→ **Activity**
Among the entries that follow, tally the lines with the string "name". Give no more than the number.

→ **Input**
^^^^^^^^^^^^^^^^
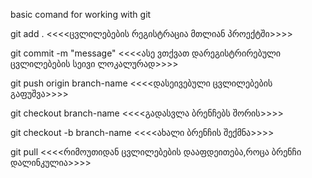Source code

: basic comand for working with git

git add . <<<<ცვლილებების რეგისტრაცია მთლიან პროექტში>>>>

git commit -m "message" <<<<ასე ვთქვათ დარეგისტრირებული ცვლილებების სეივი ლოკალურად>>>>

git push origin branch-name <<<<დასეივებული ცვლილებების გაფუშვა>>>>

git checkout branch-name <<<<გადასვლა ბრენჩებს შორის>>>>

git checkout -b branch-name <<<<ახალი ბრენჩის შექმნა>>>>

git pull <<<<რიმოუთიდან ცვლილებების დააფდეითება,როცა ბრენჩი დალინკულია>>>>

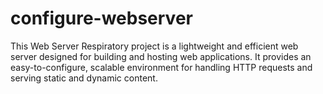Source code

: # configure-webserver
This Web Server Respiratory project is a lightweight and efficient web server designed for building and hosting web applications. It provides an easy-to-configure, scalable environment for handling HTTP requests and serving static and dynamic content.
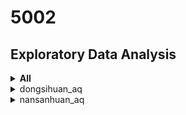 # 5002 

##  Exploratory Data Analysis

<details>
  <summary>  <b>All</b>  </summary>

| Station | Distribution | Top Features |
|:------:| ------ | ------ | 
| aotizhongxin_aq
| <img src="https://github.com/sysu-zjw/MSBD-2018Fall/blob/master/img/5002Proj/aotizhongxin_aq.png" width="240">
| <img src="https://github.com/sysu-zjw/MSBD-2018Fall/blob/master/img/5002Proj/aotizhongxin_aq_HorizonGraph.png" width="240">
| badaling_aq
| <img src="https://github.com/sysu-zjw/MSBD-2018Fall/blob/master/img/5002Proj/badaling_aq.png" width="240">
| <img src="https://github.com/sysu-zjw/MSBD-2018Fall/blob/master/img/5002Proj/badaling_aq_HorizonGraph.png" width="240">
| beibuxinqu_aq
| <img src="https://github.com/sysu-zjw/MSBD-2018Fall/blob/master/img/5002Proj/beibuxinqu_aq.png" width="240">
| <img src="https://github.com/sysu-zjw/MSBD-2018Fall/blob/master/img/5002Proj/beibuxinqu_aq_HorizonGraph.png" width="240">
| daxing_aq
| <img src="https://github.com/sysu-zjw/MSBD-2018Fall/blob/master/img/5002Proj/daxing_aq.png" width="240">
| <img src="https://github.com/sysu-zjw/MSBD-2018Fall/blob/master/img/5002Proj/daxing_aq_HorizonGraph.png" width="240">
| dingling_aq
| <img src="https://github.com/sysu-zjw/MSBD-2018Fall/blob/master/img/5002Proj/dingling_aq.png" width="240">
| <img src="https://github.com/sysu-zjw/MSBD-2018Fall/blob/master/img/5002Proj/dingling_aq_HorizonGraph.png" width="240">
| donggaocun_aq
| <img src="https://github.com/sysu-zjw/MSBD-2018Fall/blob/master/img/5002Proj/donggaocun_aq.png" width="240">
| <img src="https://github.com/sysu-zjw/MSBD-2018Fall/blob/master/img/5002Proj/donggaocun_aq_HorizonGraph.png" width="240">
| dongsi_aq
| <img src="https://github.com/sysu-zjw/MSBD-2018Fall/blob/master/img/5002Proj/dongsi_aq.png" width="240">
| <img src="https://github.com/sysu-zjw/MSBD-2018Fall/blob/master/img/5002Proj/dongsi_aq_HorizonGraph.png" width="240">
| dongsihuan_aq
| <img src="https://github.com/sysu-zjw/MSBD-2018Fall/blob/master/img/5002Proj/dongsihuan_aq.png" width="240">
| <img src="https://github.com/sysu-zjw/MSBD-2018Fall/blob/master/img/5002Proj/dongsihuan_aq_HorizonGraph.png" width="240">
| fangshan_aq
| <img src="https://github.com/sysu-zjw/MSBD-2018Fall/blob/master/img/5002Proj/fangshan_aq.png" width="240">
| <img src="https://github.com/sysu-zjw/MSBD-2018Fall/blob/master/img/5002Proj/fangshan_aq_HorizonGraph.png" width="240">
| fengtaihuayuan_aq
| <img src="https://github.com/sysu-zjw/MSBD-2018Fall/blob/master/img/5002Proj/fengtaihuayuan_aq.png" width="240">
| <img src="https://github.com/sysu-zjw/MSBD-2018Fall/blob/master/img/5002Proj/fengtaihuayuan_aq_HorizonGraph.png" width="240">
| guanyuan_aq
| <img src="https://github.com/sysu-zjw/MSBD-2018Fall/blob/master/img/5002Proj/guanyuan_aq.png" width="240">
| <img src="https://github.com/sysu-zjw/MSBD-2018Fall/blob/master/img/5002Proj/guanyuan_aq_HorizonGraph.png" width="240">
| gucheng_aq
| <img src="https://github.com/sysu-zjw/MSBD-2018Fall/blob/master/img/5002Proj/gucheng_aq.png" width="240">
| <img src="https://github.com/sysu-zjw/MSBD-2018Fall/blob/master/img/5002Proj/gucheng_aq_HorizonGraph.png" width="240">
| huairou_aq
| <img src="https://github.com/sysu-zjw/MSBD-2018Fall/blob/master/img/5002Proj/huairou_aq.png" width="240">
| <img src="https://github.com/sysu-zjw/MSBD-2018Fall/blob/master/img/5002Proj/huairou_aq_HorizonGraph.png" width="240">
| liulihe_aq
| <img src="https://github.com/sysu-zjw/MSBD-2018Fall/blob/master/img/5002Proj/liulihe_aq.png" width="240">
| <img src="https://github.com/sysu-zjw/MSBD-2018Fall/blob/master/img/5002Proj/liulihe_aq_HorizonGraph.png" width="240">
| mentougou_aq
| <img src="https://github.com/sysu-zjw/MSBD-2018Fall/blob/master/img/5002Proj/mentougou_aq.png" width="240">
| <img src="https://github.com/sysu-zjw/MSBD-2018Fall/blob/master/img/5002Proj/mentougou_aq_HorizonGraph.png" width="240">
| miyun_aq
| <img src="https://github.com/sysu-zjw/MSBD-2018Fall/blob/master/img/5002Proj/miyun_aq.png" width="240">
| <img src="https://github.com/sysu-zjw/MSBD-2018Fall/blob/master/img/5002Proj/miyun_aq_HorizonGraph.png" width="240">
| miyunshuiku_aq
| <img src="https://github.com/sysu-zjw/MSBD-2018Fall/blob/master/img/5002Proj/miyunshuiku_aq.png" width="240">
| <img src="https://github.com/sysu-zjw/MSBD-2018Fall/blob/master/img/5002Proj/miyunshuiku_aq_HorizonGraph.png" width="240">
| nansanhuan_aq
| <img src="https://github.com/sysu-zjw/MSBD-2018Fall/blob/master/img/5002Proj/nansanhuan_aq.png" width="240">
| <img src="https://github.com/sysu-zjw/MSBD-2018Fall/blob/master/img/5002Proj/nansanhuan_aq_HorizonGraph.png" width="240">
| nongzhanguan_aq
| <img src="https://github.com/sysu-zjw/MSBD-2018Fall/blob/master/img/5002Proj/nongzhanguan_aq.png" width="240">
| <img src="https://github.com/sysu-zjw/MSBD-2018Fall/blob/master/img/5002Proj/nongzhanguan_aq_HorizonGraph.png" width="240">
| pingchang_aq
| <img src="https://github.com/sysu-zjw/MSBD-2018Fall/blob/master/img/5002Proj/pingchang_aq.png" width="240">
| <img src="https://github.com/sysu-zjw/MSBD-2018Fall/blob/master/img/5002Proj/pingchang_aq_HorizonGraph.png" width="240">
| pinggu_aq
| <img src="https://github.com/sysu-zjw/MSBD-2018Fall/blob/master/img/5002Proj/pinggu_aq.png" width="240">
| <img src="https://github.com/sysu-zjw/MSBD-2018Fall/blob/master/img/5002Proj/pinggu_aq_HorizonGraph.png" width="240">
| qianmen_aq
| <img src="https://github.com/sysu-zjw/MSBD-2018Fall/blob/master/img/5002Proj/qianmen_aq.png" width="240">
| <img src="https://github.com/sysu-zjw/MSBD-2018Fall/blob/master/img/5002Proj/qianmen_aq_HorizonGraph.png" width="240">
| shunyi_aq
| <img src="https://github.com/sysu-zjw/MSBD-2018Fall/blob/master/img/5002Proj/shunyi_aq.png" width="240">
| <img src="https://github.com/sysu-zjw/MSBD-2018Fall/blob/master/img/5002Proj/shunyi_aq_HorizonGraph.png" width="240">
| tiantan_aq
| <img src="https://github.com/sysu-zjw/MSBD-2018Fall/blob/master/img/5002Proj/tiantan_aq.png" width="240">
| <img src="https://github.com/sysu-zjw/MSBD-2018Fall/blob/master/img/5002Proj/tiantan_aq_HorizonGraph.png" width="240">
| tongzhou_aq
| <img src="https://github.com/sysu-zjw/MSBD-2018Fall/blob/master/img/5002Proj/tongzhou_aq.png" width="240">
| <img src="https://github.com/sysu-zjw/MSBD-2018Fall/blob/master/img/5002Proj/tongzhou_aq_HorizonGraph.png" width="240">
| wanliu_aq
| <img src="https://github.com/sysu-zjw/MSBD-2018Fall/blob/master/img/5002Proj/wanliu_aq.png" width="240">
| <img src="https://github.com/sysu-zjw/MSBD-2018Fall/blob/master/img/5002Proj/wanliu_aq_HorizonGraph.png" width="240">
| wanshouxigong_aq
| <img src="https://github.com/sysu-zjw/MSBD-2018Fall/blob/master/img/5002Proj/wanshouxigong_aq.png" width="240">
| <img src="https://github.com/sysu-zjw/MSBD-2018Fall/blob/master/img/5002Proj/wanshouxigong_aq_HorizonGraph.png" width="240">
| xizhimenbei_aq
| <img src="https://github.com/sysu-zjw/MSBD-2018Fall/blob/master/img/5002Proj/xizhimenbei_aq.png" width="240">
| <img src="https://github.com/sysu-zjw/MSBD-2018Fall/blob/master/img/5002Proj/xizhimenbei_aq_HorizonGraph.png" width="240">
| yanqin_aq
| <img src="https://github.com/sysu-zjw/MSBD-2018Fall/blob/master/img/5002Proj/yanqin_aq.png" width="240">
| <img src="https://github.com/sysu-zjw/MSBD-2018Fall/blob/master/img/5002Proj/yanqin_aq_HorizonGraph.png" width="240">
| yizhuang_aq
| <img src="https://github.com/sysu-zjw/MSBD-2018Fall/blob/master/img/5002Proj/yizhuang_aq.png" width="240">
| <img src="https://github.com/sysu-zjw/MSBD-2018Fall/blob/master/img/5002Proj/yizhuang_aq_HorizonGraph.png" width="240">
| yongdingmennei_aq
| <img src="https://github.com/sysu-zjw/MSBD-2018Fall/blob/master/img/5002Proj/yongdingmennei_aq.png" width="240">
| <img src="https://github.com/sysu-zjw/MSBD-2018Fall/blob/master/img/5002Proj/yongdingmennei_aq_HorizonGraph.png" width="240">
| yongledian_aq
| <img src="https://github.com/sysu-zjw/MSBD-2018Fall/blob/master/img/5002Proj/yongledian_aq.png" width="240">
| <img src="https://github.com/sysu-zjw/MSBD-2018Fall/blob/master/img/5002Proj/yongledian_aq_HorizonGraph.png" width="240">
| yufa_aq
| <img src="https://github.com/sysu-zjw/MSBD-2018Fall/blob/master/img/5002Proj/yufa_aq.png" width="240">
| <img src="https://github.com/sysu-zjw/MSBD-2018Fall/blob/master/img/5002Proj/yufa_aq_HorizonGraph.png" width="240">
| yungang_aq
| <img src="https://github.com/sysu-zjw/MSBD-2018Fall/blob/master/img/5002Proj/yungang_aq.png" width="240">
| <img src="https://github.com/sysu-zjw/MSBD-2018Fall/blob/master/img/5002Proj/yungang_aq_HorizonGraph.png" width="240">
| zhiwuyuan_aq
| <img src="https://github.com/sysu-zjw/MSBD-2018Fall/blob/master/img/5002Proj/zhiwuyuan_aq.png" width="240">
| <img src="https://github.com/sysu-zjw/MSBD-2018Fall/blob/master/img/5002Proj/zhiwuyuan_aq_HorizonGraph.png" width="240">

</details>


<details>
  <summary>dongsihuan_aq</summary>
<b>AQ Distribution of 2018</b>
<img src="https://github.com/sysu-zjw/MSBD-2018Fall/blob/master/img/5002Proj/dongsihuan_aq.png" >

<table border=0 >
    <tbody>
        <tr>
            <td width="20%" >  <b>AQ Distribution of 2018</b></td>
            <td width="80%"> <img src="https://github.com/sysu-zjw/MSBD-2018Fall/blob/master/img/5002Proj/dongsihuan_aq.png"> </td>
        </tr>
        <tr>
            <td width="20%" >  <b>Horizon Graph of AQ</b> </td>
            <td width="80%"> <img src="https://github.com/sysu-zjw/MSBD-2018Fall/blob/master/img/5002Proj/dongsihuan_aq.png"> </td>
        </tr>
    </tbody>
</table>

</details>




<details>
  <summary>nansanhuan_aq</summary>
<img src="https://github.com/sysu-zjw/MSBD-2018Fall/blob/master/img/5002Proj/nansanhuan_aq.png" width="240">
</details>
^^^^^^^^^^^^^^^^
→ **Output**
3